Exercise description: All of the data below should be written out again exactly.

*** Material shown Section Begins ***

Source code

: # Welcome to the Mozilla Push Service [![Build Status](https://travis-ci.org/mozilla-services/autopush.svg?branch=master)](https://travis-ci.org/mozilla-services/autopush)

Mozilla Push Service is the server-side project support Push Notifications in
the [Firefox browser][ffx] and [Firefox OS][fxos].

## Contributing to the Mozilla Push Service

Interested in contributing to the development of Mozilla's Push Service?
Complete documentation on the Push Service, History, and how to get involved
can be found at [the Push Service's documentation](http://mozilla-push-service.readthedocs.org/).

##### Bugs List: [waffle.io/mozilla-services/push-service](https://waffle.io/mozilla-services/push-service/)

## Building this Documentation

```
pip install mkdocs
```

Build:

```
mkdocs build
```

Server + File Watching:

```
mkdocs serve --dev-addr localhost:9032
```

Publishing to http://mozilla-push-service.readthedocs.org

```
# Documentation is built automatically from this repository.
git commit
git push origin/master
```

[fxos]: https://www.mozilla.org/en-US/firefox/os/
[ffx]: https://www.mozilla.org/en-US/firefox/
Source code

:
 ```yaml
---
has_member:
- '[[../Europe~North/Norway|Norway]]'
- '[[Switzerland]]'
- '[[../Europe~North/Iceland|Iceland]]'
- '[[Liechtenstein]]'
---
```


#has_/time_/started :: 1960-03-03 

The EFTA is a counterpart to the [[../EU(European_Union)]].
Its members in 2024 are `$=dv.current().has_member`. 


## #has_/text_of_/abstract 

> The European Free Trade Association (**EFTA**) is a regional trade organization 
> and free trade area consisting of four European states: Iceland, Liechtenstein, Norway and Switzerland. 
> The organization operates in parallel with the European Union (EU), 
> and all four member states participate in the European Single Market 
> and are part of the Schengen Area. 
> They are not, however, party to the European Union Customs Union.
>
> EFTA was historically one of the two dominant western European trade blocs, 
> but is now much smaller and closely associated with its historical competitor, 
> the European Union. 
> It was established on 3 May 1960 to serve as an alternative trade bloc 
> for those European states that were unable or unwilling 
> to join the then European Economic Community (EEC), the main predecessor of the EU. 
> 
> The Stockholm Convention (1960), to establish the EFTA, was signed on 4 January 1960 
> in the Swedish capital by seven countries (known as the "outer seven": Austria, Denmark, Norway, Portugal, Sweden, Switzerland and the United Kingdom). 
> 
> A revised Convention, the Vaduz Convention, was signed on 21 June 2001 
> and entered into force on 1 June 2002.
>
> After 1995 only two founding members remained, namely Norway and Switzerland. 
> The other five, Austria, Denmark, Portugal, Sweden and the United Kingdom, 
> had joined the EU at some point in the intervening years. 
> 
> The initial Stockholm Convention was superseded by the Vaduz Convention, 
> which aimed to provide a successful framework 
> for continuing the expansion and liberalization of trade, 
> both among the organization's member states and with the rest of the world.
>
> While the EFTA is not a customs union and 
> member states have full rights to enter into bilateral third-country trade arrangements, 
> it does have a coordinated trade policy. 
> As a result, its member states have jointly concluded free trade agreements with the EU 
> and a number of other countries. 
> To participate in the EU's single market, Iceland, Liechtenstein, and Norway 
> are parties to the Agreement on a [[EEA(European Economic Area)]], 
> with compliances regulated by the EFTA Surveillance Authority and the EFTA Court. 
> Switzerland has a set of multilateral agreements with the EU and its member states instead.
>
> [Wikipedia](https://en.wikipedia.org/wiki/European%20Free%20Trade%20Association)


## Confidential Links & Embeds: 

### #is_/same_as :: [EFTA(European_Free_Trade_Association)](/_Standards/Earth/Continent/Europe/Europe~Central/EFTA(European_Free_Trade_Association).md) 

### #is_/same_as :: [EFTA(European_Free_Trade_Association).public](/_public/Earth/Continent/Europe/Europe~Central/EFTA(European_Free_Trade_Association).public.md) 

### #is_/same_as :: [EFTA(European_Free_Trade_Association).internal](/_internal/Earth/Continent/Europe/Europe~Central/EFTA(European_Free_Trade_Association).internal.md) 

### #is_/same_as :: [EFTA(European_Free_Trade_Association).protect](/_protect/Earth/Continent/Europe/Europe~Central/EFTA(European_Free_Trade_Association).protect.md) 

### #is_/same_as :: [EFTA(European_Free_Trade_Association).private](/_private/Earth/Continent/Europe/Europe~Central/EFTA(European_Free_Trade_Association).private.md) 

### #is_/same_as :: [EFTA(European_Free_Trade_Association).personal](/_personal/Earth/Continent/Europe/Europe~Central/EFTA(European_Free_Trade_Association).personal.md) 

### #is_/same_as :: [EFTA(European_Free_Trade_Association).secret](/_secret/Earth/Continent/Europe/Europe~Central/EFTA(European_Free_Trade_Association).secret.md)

*** Material shown Section Ends ***

Exercise answer:
Source code

: # Welcome to the Mozilla Push Service [![Build Status](https://travis-ci.org/mozilla-services/autopush.svg?branch=master)](https://travis-ci.org/mozilla-services/autopush)

Mozilla Push Service is the server-side project support Push Notifications in
the [Firefox browser][ffx] and [Firefox OS][fxos].

## Contributing to the Mozilla Push Service

Interested in contributing to the development of Mozilla's Push Service?
Complete documentation on the Push Service, History, and how to get involved
can be found at [the Push Service's documentation](http://mozilla-push-service.readthedocs.org/).

##### Bugs List: [waffle.io/mozilla-services/push-service](https://waffle.io/mozilla-services/push-service/)

## Building this Documentation

```
pip install mkdocs
```

Build:

```
mkdocs build
```

Server + File Watching:

```
mkdocs serve --dev-addr localhost:9032
```

Publishing to http://mozilla-push-service.readthedocs.org

```
# Documentation is built automatically from this repository.
git commit
git push origin/master
```

[fxos]: https://www.mozilla.org/en-US/firefox/os/
[ffx]: https://www.mozilla.org/en-US/firefox/
Source code

:
 ```yaml
---
has_member:
- '[[../Europe~North/Norway|Norway]]'
- '[[Switzerland]]'
- '[[../Europe~North/Iceland|Iceland]]'
- '[[Liechtenstein]]'
---
```


#has_/time_/started :: 1960-03-03 

The EFTA is a counterpart to the [[../EU(European_Union)]].
Its members in 2024 are `$=dv.current().has_member`. 


## #has_/text_of_/abstract 

> The European Free Trade Association (**EFTA**) is a regional trade organization 
> and free trade area consisting of four European states: Iceland, Liechtenstein, Norway and Switzerland. 
> The organization operates in parallel with the European Union (EU), 
> and all four member states participate in the European Single Market 
> and are part of the Schengen Area. 
> They are not, however, party to the European Union Customs Union.
>
> EFTA was historically one of the two dominant western European trade blocs, 
> but is now much smaller and closely associated with its historical competitor, 
> the European Union. 
> It was established on 3 May 1960 to serve as an alternative trade bloc 
> for those European states that were unable or unwilling 
> to join the then European Economic Community (EEC), the main predecessor of the EU. 
> 
> The Stockholm Convention (1960), to establish the EFTA, was signed on 4 January 1960 
> in the Swedish capital by seven countries (known as the "outer seven": Austria, Denmark, Norway, Portugal, Sweden, Switzerland and the United Kingdom). 
> 
> A revised Convention, the Vaduz Convention, was signed on 21 June 2001 
> and entered into force on 1 June 2002.
>
> After 1995 only two founding members remained, namely Norway and Switzerland. 
> The other five, Austria, Denmark, Portugal, Sweden and the United Kingdom, 
> had joined the EU at some point in the intervening years. 
> 
> The initial Stockholm Convention was superseded by the Vaduz Convention, 
> which aimed to provide a successful framework 
> for continuing the expansion and liberalization of trade, 
> both among the organization's member states and with the rest of the world.
>
> While the EFTA is not a customs union and 
> member states have full rights to enter into bilateral third-country trade arrangements, 
> it does have a coordinated trade policy. 
> As a result, its member states have jointly concluded free trade agreements with the EU 
> and a number of other countries. 
> To participate in the EU's single market, Iceland, Liechtenstein, and Norway 
> are parties to the Agreement on a [[EEA(European Economic Area)]], 
> with compliances regulated by the EFTA Surveillance Authority and the EFTA Court. 
> Switzerland has a set of multilateral agreements with the EU and its member states instead.
>
> [Wikipedia](https://en.wikipedia.org/wiki/European%20Free%20Trade%20Association)


## Confidential Links & Embeds: 

### #is_/same_as :: [EFTA(European_Free_Trade_Association)](/_Standards/Earth/Continent/Europe/Europe~Central/EFTA(European_Free_Trade_Association).md) 

### #is_/same_as :: [EFTA(European_Free_Trade_Association).public](/_public/Earth/Continent/Europe/Europe~Central/EFTA(European_Free_Trade_Association).public.md) 

### #is_/same_as :: [EFTA(European_Free_Trade_Association).internal](/_internal/Earth/Continent/Europe/Europe~Central/EFTA(European_Free_Trade_Association).internal.md) 

### #is_/same_as :: [EFTA(European_Free_Trade_Association).protect](/_protect/Earth/Continent/Europe/Europe~Central/EFTA(European_Free_Trade_Association).protect.md) 

### #is_/same_as :: [EFTA(European_Free_Trade_Association).private](/_private/Earth/Continent/Europe/Europe~Central/EFTA(European_Free_Trade_Association).private.md) 

### #is_/same_as :: [EFTA(European_Free_Trade_Association).personal](/_personal/Earth/Continent/Europe/Europe~Central/EFTA(European_Free_Trade_Association).personal.md) 

### #is_/same_as :: [EFTA(European_Free_Trade_Association).secret](/_secret/Earth/Continent/Europe/Europe~Central/EFTA(European_Free_Trade_Association).secret.md)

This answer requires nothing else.